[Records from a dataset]
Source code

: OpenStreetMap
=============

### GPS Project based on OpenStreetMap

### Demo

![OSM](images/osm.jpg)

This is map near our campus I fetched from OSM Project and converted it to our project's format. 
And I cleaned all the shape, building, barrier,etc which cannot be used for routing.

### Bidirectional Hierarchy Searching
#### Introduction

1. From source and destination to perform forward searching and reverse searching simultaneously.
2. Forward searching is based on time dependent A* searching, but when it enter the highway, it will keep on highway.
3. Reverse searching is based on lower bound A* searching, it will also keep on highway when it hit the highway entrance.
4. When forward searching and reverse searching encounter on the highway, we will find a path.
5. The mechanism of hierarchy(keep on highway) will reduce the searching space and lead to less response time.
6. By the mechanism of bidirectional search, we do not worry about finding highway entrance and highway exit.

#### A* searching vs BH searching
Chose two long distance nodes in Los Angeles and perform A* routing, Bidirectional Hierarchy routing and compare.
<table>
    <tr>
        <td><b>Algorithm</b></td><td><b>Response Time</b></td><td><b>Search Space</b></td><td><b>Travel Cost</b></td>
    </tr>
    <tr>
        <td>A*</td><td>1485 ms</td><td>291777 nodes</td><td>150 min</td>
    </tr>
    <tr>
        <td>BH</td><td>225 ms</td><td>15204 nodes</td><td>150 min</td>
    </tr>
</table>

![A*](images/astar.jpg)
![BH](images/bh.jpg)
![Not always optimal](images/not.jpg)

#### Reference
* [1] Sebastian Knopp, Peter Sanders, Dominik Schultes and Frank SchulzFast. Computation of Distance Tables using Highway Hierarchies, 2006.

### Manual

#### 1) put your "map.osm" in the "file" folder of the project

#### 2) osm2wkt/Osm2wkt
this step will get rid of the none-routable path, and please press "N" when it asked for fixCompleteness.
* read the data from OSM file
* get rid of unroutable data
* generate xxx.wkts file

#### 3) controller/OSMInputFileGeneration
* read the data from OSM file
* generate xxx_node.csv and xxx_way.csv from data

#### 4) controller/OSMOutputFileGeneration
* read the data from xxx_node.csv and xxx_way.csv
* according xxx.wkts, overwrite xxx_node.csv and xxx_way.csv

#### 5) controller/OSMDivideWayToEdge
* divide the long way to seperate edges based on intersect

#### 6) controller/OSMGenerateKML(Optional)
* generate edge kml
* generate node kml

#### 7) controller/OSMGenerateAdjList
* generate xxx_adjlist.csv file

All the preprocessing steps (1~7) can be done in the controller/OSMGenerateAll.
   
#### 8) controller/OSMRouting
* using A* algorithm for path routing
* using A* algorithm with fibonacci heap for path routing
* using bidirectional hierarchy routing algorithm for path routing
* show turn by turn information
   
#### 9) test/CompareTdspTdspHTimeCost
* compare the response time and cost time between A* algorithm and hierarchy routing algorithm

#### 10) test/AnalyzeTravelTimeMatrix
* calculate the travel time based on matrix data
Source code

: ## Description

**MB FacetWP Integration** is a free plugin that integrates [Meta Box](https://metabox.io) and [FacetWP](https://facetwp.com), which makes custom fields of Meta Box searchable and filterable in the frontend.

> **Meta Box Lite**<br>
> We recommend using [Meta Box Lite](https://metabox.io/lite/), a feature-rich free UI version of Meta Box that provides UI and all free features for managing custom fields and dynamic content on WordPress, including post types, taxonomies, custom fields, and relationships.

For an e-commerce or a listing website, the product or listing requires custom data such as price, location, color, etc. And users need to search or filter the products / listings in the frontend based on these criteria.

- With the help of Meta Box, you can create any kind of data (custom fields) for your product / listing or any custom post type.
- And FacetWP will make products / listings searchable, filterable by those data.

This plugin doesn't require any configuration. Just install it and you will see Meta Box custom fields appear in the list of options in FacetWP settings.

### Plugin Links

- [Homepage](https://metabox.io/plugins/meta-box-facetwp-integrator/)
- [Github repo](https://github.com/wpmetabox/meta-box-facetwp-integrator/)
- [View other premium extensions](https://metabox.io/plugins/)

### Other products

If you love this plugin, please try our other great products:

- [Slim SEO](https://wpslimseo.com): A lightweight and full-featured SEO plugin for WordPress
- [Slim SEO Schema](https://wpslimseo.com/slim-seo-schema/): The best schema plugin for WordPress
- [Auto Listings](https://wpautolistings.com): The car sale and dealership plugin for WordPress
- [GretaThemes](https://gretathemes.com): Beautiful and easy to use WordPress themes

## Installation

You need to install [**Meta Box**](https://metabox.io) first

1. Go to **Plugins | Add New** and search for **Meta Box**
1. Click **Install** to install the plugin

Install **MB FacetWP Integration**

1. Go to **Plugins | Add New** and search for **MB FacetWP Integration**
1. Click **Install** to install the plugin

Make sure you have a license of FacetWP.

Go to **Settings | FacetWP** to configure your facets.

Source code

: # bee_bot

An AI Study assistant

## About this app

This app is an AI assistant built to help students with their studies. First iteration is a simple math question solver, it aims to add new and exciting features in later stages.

WHAT THE TASK REQUIRES
Search the entries for the word "mechanism" and gather every line where it appears.

TASK OUTPUT
5. The mechanism of hierarchy(keep on highway) will reduce the searching space and lead to less response time.
6. By the mechanism of bidirectional search, we do not worry about finding highway entrance and highway exit.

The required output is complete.